» **Supplied data**:
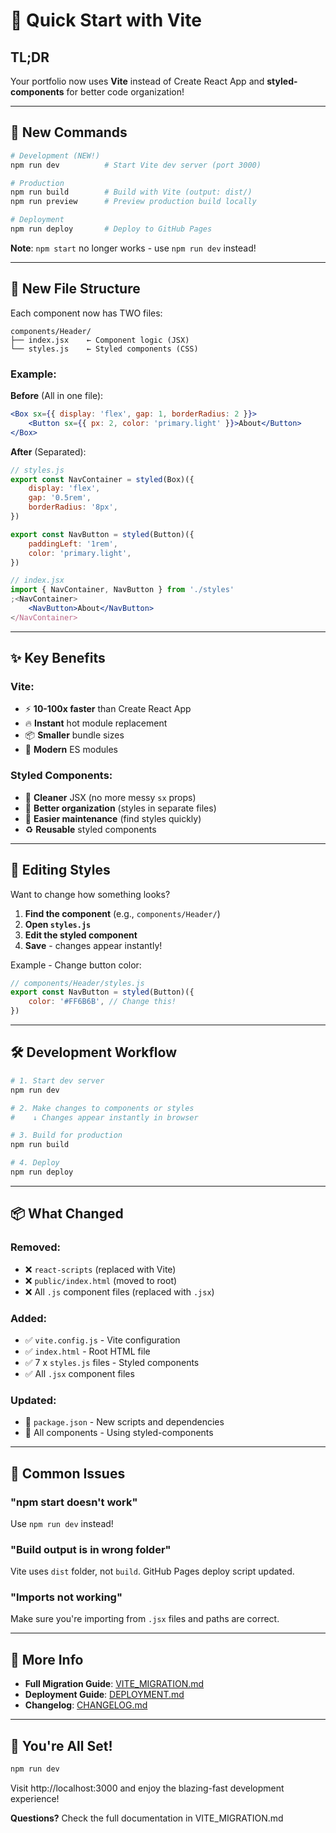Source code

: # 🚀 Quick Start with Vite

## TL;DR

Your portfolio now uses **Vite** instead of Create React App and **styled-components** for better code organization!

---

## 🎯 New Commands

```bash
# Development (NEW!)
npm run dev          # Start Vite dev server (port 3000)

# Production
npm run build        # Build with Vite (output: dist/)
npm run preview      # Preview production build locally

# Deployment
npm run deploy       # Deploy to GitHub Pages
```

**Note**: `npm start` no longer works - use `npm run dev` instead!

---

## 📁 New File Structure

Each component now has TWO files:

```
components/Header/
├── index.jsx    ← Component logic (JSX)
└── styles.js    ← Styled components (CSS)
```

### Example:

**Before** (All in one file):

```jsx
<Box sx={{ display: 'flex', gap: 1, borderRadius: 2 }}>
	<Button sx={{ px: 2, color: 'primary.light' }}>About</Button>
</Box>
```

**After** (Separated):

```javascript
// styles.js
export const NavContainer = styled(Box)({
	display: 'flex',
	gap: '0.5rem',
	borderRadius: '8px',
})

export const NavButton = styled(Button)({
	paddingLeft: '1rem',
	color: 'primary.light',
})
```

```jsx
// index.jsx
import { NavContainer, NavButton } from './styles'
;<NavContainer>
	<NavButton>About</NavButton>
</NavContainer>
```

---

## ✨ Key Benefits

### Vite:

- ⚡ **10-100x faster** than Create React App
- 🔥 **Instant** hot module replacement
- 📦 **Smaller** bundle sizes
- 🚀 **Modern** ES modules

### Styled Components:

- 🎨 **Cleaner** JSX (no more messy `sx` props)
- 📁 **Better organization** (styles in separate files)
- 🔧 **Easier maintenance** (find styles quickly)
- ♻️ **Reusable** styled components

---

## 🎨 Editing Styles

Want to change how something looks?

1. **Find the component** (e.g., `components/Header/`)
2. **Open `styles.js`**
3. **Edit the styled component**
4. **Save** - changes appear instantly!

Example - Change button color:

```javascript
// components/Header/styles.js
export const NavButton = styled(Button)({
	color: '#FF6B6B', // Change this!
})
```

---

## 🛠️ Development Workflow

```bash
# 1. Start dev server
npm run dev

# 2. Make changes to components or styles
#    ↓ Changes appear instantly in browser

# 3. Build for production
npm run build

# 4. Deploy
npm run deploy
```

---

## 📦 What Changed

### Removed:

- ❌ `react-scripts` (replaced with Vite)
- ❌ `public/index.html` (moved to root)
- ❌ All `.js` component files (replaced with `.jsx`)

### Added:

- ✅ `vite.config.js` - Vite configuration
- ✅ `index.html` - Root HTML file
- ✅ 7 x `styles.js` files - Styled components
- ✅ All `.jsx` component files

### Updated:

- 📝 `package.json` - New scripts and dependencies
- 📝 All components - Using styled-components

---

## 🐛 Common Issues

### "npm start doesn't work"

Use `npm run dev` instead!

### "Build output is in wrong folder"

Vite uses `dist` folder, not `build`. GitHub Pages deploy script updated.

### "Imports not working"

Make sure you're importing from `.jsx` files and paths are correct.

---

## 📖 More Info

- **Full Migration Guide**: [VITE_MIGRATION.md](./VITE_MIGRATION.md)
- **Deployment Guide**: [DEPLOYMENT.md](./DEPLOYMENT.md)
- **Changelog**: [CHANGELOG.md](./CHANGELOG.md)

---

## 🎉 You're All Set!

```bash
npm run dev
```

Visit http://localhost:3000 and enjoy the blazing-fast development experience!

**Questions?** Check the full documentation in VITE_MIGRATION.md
---
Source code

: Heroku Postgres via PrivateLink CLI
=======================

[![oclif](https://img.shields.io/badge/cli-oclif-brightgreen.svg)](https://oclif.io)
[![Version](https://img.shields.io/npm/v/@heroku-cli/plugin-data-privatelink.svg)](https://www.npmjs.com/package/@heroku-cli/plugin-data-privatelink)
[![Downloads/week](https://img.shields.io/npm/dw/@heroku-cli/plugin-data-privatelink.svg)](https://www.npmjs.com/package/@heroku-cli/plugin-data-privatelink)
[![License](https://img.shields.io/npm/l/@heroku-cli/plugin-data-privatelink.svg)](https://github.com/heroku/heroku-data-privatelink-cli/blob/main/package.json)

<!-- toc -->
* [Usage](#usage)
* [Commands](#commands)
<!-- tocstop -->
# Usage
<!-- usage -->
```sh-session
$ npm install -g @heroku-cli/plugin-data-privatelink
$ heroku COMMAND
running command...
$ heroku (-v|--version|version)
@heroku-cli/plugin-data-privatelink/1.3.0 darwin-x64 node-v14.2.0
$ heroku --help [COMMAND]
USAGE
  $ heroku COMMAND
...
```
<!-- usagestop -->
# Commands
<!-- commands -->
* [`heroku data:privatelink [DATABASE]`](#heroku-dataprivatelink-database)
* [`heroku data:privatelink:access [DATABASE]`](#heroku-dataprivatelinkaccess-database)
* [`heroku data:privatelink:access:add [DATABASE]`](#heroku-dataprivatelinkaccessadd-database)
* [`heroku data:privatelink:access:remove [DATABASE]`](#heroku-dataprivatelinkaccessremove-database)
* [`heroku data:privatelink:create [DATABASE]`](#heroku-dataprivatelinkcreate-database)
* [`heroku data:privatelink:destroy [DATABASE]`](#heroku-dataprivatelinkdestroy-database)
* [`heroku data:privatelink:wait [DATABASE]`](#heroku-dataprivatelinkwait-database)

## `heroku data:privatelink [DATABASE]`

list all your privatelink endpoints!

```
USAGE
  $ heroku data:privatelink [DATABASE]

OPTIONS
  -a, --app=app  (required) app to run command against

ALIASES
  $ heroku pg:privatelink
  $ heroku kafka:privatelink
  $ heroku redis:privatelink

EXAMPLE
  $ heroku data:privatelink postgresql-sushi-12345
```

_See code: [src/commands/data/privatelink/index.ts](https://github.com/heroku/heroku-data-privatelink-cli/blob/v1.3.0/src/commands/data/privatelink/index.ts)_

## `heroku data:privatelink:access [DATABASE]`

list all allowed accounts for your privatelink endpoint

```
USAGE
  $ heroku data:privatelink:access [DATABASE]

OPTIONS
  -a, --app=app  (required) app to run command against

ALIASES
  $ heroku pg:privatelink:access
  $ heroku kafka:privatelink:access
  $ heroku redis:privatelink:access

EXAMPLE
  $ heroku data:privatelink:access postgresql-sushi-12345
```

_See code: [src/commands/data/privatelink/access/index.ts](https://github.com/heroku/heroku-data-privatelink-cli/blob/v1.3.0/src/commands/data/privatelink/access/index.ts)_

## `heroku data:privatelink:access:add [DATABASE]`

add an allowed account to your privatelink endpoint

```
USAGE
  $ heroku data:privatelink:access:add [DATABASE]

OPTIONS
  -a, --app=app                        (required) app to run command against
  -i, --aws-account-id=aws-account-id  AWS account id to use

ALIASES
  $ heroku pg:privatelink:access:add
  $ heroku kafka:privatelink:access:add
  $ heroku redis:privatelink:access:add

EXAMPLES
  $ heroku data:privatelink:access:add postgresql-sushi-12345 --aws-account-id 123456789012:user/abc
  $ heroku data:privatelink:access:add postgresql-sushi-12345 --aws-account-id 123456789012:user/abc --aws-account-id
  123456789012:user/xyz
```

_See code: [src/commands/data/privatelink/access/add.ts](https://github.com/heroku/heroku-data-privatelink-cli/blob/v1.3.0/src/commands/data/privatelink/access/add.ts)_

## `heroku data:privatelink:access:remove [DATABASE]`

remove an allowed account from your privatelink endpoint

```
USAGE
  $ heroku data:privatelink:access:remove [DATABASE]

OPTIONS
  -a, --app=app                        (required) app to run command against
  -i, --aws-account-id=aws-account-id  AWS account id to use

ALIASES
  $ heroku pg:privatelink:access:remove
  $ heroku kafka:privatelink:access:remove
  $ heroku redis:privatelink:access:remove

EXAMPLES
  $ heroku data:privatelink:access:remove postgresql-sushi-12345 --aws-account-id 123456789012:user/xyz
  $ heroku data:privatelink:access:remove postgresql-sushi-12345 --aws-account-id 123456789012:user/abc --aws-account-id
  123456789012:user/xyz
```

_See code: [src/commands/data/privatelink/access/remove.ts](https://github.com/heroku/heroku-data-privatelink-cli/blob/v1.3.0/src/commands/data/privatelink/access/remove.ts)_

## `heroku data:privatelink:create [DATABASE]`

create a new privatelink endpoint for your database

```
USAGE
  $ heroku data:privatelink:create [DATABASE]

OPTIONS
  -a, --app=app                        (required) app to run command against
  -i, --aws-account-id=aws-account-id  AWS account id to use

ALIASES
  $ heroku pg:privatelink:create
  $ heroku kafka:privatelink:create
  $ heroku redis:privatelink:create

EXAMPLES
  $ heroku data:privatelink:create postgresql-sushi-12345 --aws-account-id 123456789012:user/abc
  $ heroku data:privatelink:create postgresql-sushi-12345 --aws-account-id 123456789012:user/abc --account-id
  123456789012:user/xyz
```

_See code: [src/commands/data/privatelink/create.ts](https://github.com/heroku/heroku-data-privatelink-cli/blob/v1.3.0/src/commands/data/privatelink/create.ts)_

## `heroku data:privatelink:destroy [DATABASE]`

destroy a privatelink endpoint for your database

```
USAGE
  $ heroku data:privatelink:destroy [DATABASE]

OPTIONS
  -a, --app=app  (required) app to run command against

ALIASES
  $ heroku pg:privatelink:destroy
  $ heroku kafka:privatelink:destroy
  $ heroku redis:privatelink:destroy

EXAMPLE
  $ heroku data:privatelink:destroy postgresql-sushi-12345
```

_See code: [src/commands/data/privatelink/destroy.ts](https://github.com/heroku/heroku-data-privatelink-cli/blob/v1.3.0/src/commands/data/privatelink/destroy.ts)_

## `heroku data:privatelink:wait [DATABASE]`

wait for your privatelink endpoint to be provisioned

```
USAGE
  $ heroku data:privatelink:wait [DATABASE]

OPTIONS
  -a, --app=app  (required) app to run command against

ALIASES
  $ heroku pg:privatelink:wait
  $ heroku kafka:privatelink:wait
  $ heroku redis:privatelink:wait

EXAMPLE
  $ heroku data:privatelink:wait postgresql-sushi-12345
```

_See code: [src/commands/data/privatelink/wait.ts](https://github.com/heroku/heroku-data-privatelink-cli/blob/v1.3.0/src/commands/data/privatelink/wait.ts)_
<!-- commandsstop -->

» **The problem**: The line above containing "no longer works", the line containing "scripts and dependencies", and every line between them are to be transcribed exactly; no other line is wanted.

» **Result below**:
**Note**: `npm start` no longer works - use `npm run dev` instead!

---

## 📁 New File Structure

Each component now has TWO files:

```
components/Header/
├── index.jsx    ← Component logic (JSX)
└── styles.js    ← Styled components (CSS)
```

### Example:

**Before** (All in one file):

```jsx
<Box sx={{ display: 'flex', gap: 1, borderRadius: 2 }}>
	<Button sx={{ px: 2, color: 'primary.light' }}>About</Button>
</Box>
```

**After** (Separated):

```javascript
// styles.js
export const NavContainer = styled(Box)({
	display: 'flex',
	gap: '0.5rem',
	borderRadius: '8px',
})

export const NavButton = styled(Button)({
	paddingLeft: '1rem',
	color: 'primary.light',
})
```

```jsx
// index.jsx
import { NavContainer, NavButton } from './styles'
;<NavContainer>
	<NavButton>About</NavButton>
</NavContainer>
```

---

## ✨ Key Benefits

### Vite:

- ⚡ **10-100x faster** than Create React App
- 🔥 **Instant** hot module replacement
- 📦 **Smaller** bundle sizes
- 🚀 **Modern** ES modules

### Styled Components:

- 🎨 **Cleaner** JSX (no more messy `sx` props)
- 📁 **Better organization** (styles in separate files)
- 🔧 **Easier maintenance** (find styles quickly)
- ♻️ **Reusable** styled components

---

## 🎨 Editing Styles

Want to change how something looks?

1. **Find the component** (e.g., `components/Header/`)
2. **Open `styles.js`**
3. **Edit the styled component**
4. **Save** - changes appear instantly!

Example - Change button color:

```javascript
// components/Header/styles.js
export const NavButton = styled(Button)({
	color: '#FF6B6B', // Change this!
})
```

---

## 🛠️ Development Workflow

```bash
# 1. Start dev server
npm run dev

# 2. Make changes to components or styles
#    ↓ Changes appear instantly in browser

# 3. Build for production
npm run build

# 4. Deploy
npm run deploy
```

---

## 📦 What Changed

### Removed:

- ❌ `react-scripts` (replaced with Vite)
- ❌ `public/index.html` (moved to root)
- ❌ All `.js` component files (replaced with `.jsx`)

### Added:

- ✅ `vite.config.js` - Vite configuration
- ✅ `index.html` - Root HTML file
- ✅ 7 x `styles.js` files - Styled components
- ✅ All `.jsx` component files

### Updated:

- 📝 `package.json` - New scripts and dependencies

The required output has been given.